At NASA, their data sharing policy promotes the “full and open sharing of all data” with those in academia, the private industry, and the public community [15]. One goal of their policy is to create a National Information Infrastructure to foster an Environmental Information Economy to promote a “routine exchange of environmental data” [15]. However, NASA does have the right to protect data first produced by NASA or by Recipient that contains trade secrets, commercial or financial information, and other confidential information for a period of two years [15

BODC also promotes the use of their data for the advancement of industry, education, science, and public knowledge [7]. BODC follows the National Environment Research Council (NERC) Data Policy in which environmental data will be made available to any person or organization who wants the data [16]. There are a few restrictions on open access, but those are specifically explained by the Environmental Information Regulations [16]. Also, in order to protect ongoing research projects, NERC allows researchers exclusive rights to data they have collected for a maximum of two years from the end of the data collection period [16]. NERC also requires the development of a formal data management plan, much like the requirements of the National Science Foundation [16].
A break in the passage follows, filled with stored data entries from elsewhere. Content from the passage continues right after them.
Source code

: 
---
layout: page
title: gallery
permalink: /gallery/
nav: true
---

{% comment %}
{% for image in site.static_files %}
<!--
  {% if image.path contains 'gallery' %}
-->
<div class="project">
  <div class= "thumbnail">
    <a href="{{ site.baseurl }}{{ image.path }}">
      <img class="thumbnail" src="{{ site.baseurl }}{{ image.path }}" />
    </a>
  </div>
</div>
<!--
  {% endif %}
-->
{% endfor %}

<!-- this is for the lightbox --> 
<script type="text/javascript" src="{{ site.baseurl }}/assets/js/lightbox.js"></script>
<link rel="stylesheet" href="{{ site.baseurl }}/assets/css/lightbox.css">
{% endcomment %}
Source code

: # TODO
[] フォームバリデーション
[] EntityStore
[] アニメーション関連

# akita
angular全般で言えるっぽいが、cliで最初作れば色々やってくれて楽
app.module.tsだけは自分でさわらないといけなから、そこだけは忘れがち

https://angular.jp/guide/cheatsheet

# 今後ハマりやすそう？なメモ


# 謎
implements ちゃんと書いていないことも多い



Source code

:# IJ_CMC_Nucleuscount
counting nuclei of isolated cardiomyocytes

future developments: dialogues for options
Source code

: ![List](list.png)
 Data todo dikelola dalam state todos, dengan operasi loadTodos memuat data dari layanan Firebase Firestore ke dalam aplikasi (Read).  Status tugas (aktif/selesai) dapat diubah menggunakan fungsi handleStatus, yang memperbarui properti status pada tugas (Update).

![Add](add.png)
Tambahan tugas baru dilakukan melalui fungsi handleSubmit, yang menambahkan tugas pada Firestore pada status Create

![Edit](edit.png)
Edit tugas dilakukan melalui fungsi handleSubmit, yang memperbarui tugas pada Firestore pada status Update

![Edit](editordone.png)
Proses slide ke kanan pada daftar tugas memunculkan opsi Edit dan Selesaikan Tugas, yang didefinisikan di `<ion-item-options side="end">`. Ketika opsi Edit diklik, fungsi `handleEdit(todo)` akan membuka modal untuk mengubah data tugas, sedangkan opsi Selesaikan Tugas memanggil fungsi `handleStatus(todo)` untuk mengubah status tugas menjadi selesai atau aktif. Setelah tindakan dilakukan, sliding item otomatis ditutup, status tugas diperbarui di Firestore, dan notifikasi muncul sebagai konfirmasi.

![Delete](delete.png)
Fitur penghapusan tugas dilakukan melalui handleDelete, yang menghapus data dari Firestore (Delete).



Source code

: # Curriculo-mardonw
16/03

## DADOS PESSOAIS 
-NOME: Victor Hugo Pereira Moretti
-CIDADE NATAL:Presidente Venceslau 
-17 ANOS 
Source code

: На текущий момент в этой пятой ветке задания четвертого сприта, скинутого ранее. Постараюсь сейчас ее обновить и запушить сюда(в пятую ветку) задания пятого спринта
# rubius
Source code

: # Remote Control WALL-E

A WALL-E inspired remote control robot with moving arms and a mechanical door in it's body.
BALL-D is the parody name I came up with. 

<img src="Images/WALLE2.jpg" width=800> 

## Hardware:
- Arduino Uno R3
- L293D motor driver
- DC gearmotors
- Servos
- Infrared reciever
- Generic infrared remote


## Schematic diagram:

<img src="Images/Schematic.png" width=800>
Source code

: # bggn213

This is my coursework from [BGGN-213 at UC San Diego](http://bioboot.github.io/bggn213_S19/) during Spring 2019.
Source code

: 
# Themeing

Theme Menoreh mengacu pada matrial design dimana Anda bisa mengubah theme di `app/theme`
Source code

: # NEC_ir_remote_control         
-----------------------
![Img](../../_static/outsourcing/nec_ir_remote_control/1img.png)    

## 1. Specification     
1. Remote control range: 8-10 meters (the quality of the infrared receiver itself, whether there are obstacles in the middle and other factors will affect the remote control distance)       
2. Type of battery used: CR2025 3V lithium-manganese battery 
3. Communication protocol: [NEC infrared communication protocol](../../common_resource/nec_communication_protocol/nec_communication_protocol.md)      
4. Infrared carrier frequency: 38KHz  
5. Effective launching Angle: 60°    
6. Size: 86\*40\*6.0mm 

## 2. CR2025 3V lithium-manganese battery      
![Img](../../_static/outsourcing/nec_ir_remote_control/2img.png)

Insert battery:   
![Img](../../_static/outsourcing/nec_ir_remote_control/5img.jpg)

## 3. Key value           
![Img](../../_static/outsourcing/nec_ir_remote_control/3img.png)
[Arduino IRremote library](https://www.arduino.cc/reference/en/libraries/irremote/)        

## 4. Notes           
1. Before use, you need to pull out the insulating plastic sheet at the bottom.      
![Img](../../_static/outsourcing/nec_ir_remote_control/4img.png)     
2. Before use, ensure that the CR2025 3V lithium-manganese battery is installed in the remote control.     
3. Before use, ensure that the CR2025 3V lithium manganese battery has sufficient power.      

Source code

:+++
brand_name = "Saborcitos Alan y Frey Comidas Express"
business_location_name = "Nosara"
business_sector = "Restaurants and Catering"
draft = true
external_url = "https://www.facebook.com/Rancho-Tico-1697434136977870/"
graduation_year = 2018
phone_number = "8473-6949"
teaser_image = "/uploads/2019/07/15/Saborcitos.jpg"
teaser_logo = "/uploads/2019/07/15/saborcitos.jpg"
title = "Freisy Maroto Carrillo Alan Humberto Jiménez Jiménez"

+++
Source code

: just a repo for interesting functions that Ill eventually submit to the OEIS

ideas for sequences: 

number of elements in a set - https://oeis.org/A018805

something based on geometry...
AADC releases submitted data to the public after embargo periods specific to the kind of data being submitted [9]. For example, ship-sourced observations and measurements are released by a project’s end data while data on threatened species has an unlimited embargo period [9]. All of these different institutions illustrate the differences in data sharing policies among the Earth Sciences disciplines. Even though these institutions all fall under Earth Sciences, they each maintain specific data policy practices. This is why it is impossible to discuss overall data sharing practices in the Earth Sciences without discussing different disciplines.
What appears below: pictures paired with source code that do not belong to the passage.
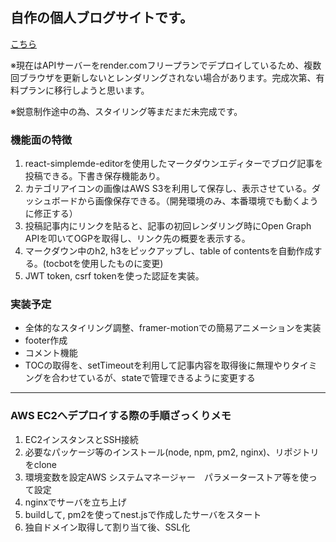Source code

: ## 自作の個人ブログサイトです。
[こちら](https://my-blog-olive-ten.vercel.app/)

※現在はAPIサーバーをrender.comフリープランでデプロイしているため、複数回ブラウザを更新しないとレンダリングされない場合があります。完成次第、有料プランに移行しようと思います。

※鋭意制作途中の為、スタイリング等まだまだ未完成です。

### 機能面の特徴
1. react-simplemde-editorを使用したマークダウンエディターでブログ記事を投稿できる。下書き保存機能あり。
2. カテゴリアイコンの画像はAWS S3を利用して保存し、表示させている。ダッシュボードから画像保存できる。（開発環境のみ、本番環境でも動くように修正する）
3. 投稿記事内にリンクを貼ると、記事の初回レンダリング時にOpen Graph APIを叩いてOGPを取得し、リンク先の概要を表示する。
4. マークダウン中のh2, h3をピックアップし、table of contentsを自動作成する。(tocbotを使用したものに変更)
5. JWT token, csrf tokenを使った認証を実装。

### 実装予定
- 全体的なスタイリング調整、framer-motionでの簡易アニメーションを実装
- footer作成
- コメント機能
- TOCの取得を、setTimeoutを利用して記事内容を取得後に無理やりタイミングを合わせているが、stateで管理できるように変更する


------------------------------------

### AWS EC2へデプロイする際の手順ざっくりメモ
1. EC2インスタンスとSSH接続
2. 必要なパッケージ等のインストール(node, npm, pm2, nginx)、リポジトリをclone
3. 環境変数を設定AWS システムマネージャー　パラメーターストア等を使って設定
4. nginxでサーバを立ち上げ
5. buildして, pm2を使ってnest.jsで作成したサーバをスタート
6. 独自ドメイン取得して割り当て後、SSL化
A final thought to accessibility of data, under the management phase of the data life cycle, is copyright considerations. One proposed solution to copyright issues is the Creative Commons licenses [3]. Creative Commons promotes “universal access” to research in order to achieve “an Internet full of open content” [17]. Their mission is to give individuals, institutions, and companies the ability to keep their copyright but also allow others “certain uses” to their work [17]. Basically this allows for a “some rights reserved” approach to information sharing rather than an “all rights reserved” mentality. AADC is one Earth Science institution which uses the Creative Commons license. Under the Creative Commons Attribution 3.0 License, users are able to share or to remix the work. The only condition to using the data is that users must attribute content to the AADC, or, more specifically, to the original creator [17].